Although oil and natural gas prices have dropped this summer, unconventional A&D activity remains strong. The normally quiet and reserved Hess Corporation announced two emphatic transactions in the newest emerging unconventional area…the Utica Shale.
The first deal, announced on September 7, was a 50/50 joint venture with Consol Energy to develop the Utica Shale in eastern Ohio for $593 million. Hess will also pay $59 million at closing and 50% of Consol’s working interest obligations (up to $534 million) to acquire ~ 100,000 net acres. Consol says the the deal is valued at $6,000 per acre. Consol purchased Dominion Resources last year and 120,000 acres of this transaction were acquired in the Dominion deal.
Both Consol and Chesapeake, the biggest leaseholder in the Utica at 1.25 million acres, have described the Utica Shale as being analogous to the Eagle Ford play, with three separate windows: dry, wet, and oil. Chesapeake also believes that the Utica Shale will be economically superior to the Eagle Ford and that CHK’s current lease position in the play might be equal to its current market cap.

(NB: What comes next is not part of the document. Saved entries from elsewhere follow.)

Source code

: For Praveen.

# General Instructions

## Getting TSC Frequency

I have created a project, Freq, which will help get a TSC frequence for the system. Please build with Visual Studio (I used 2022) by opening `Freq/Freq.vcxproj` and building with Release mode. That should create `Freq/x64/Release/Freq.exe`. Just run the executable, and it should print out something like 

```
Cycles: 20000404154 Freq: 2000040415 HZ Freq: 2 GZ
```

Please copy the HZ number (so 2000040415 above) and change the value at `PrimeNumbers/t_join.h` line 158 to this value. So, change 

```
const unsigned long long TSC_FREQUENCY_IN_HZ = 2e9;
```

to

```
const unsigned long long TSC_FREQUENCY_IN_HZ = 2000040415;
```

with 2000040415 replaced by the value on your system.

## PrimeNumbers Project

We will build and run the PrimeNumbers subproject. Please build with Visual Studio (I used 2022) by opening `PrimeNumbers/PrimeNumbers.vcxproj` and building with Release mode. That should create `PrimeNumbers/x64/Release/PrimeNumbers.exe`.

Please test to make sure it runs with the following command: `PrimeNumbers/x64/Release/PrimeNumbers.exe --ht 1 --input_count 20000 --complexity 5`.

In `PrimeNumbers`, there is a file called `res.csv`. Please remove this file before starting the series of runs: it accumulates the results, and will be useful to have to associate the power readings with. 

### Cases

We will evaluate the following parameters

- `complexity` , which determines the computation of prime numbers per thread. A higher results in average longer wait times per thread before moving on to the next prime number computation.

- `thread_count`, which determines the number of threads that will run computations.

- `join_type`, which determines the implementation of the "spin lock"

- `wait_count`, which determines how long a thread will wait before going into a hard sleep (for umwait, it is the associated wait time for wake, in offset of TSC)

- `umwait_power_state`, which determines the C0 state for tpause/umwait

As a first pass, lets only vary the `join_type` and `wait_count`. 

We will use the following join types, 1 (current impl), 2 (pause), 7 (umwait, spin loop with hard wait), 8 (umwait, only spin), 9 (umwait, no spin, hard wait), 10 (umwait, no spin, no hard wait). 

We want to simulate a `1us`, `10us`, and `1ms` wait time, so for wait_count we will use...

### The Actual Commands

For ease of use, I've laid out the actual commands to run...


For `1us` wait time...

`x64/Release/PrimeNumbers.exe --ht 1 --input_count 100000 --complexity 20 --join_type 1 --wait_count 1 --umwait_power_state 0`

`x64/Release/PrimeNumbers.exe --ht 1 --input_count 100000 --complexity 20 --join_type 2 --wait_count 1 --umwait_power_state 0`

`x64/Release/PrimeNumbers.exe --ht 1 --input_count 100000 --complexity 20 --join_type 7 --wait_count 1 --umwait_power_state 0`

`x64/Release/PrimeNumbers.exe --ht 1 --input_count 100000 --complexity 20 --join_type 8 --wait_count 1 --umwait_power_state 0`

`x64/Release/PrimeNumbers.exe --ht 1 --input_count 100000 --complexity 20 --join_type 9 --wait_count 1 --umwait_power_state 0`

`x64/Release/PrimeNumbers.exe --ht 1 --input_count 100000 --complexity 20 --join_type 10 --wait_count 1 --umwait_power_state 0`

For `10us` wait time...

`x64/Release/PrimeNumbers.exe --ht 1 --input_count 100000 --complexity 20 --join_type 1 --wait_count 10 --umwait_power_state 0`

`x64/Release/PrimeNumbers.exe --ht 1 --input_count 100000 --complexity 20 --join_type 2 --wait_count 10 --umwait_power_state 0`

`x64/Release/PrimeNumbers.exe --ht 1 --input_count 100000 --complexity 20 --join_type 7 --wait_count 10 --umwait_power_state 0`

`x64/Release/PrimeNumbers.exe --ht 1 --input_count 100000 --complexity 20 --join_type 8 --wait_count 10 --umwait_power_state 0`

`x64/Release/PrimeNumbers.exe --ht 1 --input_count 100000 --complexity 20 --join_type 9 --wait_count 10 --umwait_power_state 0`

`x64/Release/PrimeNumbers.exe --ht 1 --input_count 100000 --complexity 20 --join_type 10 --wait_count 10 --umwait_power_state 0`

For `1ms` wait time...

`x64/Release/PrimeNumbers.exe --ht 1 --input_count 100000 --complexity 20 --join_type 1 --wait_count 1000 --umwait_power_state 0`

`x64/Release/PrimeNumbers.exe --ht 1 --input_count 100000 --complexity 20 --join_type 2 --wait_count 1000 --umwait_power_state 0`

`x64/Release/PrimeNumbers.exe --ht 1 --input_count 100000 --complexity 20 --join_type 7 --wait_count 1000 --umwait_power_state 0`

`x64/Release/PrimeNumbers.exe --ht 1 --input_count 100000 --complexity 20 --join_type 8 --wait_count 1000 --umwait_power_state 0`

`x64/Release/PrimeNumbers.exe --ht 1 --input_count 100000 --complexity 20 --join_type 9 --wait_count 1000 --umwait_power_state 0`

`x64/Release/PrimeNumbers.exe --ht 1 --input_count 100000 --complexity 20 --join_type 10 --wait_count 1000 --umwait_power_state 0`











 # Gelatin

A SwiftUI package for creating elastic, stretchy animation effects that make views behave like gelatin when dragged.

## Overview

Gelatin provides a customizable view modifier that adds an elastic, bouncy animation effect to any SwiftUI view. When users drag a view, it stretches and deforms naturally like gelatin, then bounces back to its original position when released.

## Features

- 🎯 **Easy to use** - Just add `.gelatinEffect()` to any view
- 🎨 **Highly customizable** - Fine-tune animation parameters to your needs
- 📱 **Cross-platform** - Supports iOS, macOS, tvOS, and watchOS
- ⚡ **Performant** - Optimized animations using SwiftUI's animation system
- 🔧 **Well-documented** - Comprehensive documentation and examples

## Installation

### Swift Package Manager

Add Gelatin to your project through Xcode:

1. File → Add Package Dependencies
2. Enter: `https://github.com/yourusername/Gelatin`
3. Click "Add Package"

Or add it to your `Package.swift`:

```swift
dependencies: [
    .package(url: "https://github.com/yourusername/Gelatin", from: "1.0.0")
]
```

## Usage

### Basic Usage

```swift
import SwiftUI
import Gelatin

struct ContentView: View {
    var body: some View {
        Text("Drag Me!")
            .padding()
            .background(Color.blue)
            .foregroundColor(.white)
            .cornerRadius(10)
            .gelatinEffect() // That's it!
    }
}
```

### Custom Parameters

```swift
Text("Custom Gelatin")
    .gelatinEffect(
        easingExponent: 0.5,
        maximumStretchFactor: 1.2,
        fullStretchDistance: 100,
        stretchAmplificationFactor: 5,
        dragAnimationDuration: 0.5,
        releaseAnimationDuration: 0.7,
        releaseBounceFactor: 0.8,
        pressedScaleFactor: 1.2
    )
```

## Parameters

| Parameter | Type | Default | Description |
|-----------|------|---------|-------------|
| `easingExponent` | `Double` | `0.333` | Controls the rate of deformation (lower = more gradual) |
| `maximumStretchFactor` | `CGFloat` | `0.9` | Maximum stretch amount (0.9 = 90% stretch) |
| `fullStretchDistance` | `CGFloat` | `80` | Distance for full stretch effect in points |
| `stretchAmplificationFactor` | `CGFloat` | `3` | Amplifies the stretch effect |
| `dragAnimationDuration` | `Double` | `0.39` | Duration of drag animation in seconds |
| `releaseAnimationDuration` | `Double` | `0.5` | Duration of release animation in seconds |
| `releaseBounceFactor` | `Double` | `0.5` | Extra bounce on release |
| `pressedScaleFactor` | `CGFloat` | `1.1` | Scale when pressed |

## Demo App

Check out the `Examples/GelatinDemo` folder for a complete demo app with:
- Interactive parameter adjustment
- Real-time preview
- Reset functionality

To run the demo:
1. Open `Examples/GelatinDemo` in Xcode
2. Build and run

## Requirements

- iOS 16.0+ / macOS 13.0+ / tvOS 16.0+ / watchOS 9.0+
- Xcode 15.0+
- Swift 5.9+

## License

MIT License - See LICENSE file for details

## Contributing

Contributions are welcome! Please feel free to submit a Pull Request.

The second deal, announced the day after Consol, was the acquisition of Marquette Exploration for $750 million (~8,800 per acre). This deal gives Hess an additional 85,000 net acres and 100% working interest in the Utica Shale, with acreage in Jefferson, Harrison, and Belmont counties. This acreage should match up nicely with the Consol acreage. Hess will be the operator for the Consol acreage in Harrison, Jefferson, Belmont, and Guernsey counties, while Consol will retain operatorship in all other counties.
In the past 365 days, Marquette has permitted 10 wells, all in Jefferson or Belmont counties. All 10 permits are targeting the Marcellus or Utica formations, with 3 of the permits being horizontal wells (in green on the map below). CHK has two producing horizontal Utica Shale wells in Carroll county, just north of the Hess position. Unfortunately, production data in Ohio is reported on a yearly basis, so until we get access to real production data, we’ll just have to go by what the operators tell us about the area.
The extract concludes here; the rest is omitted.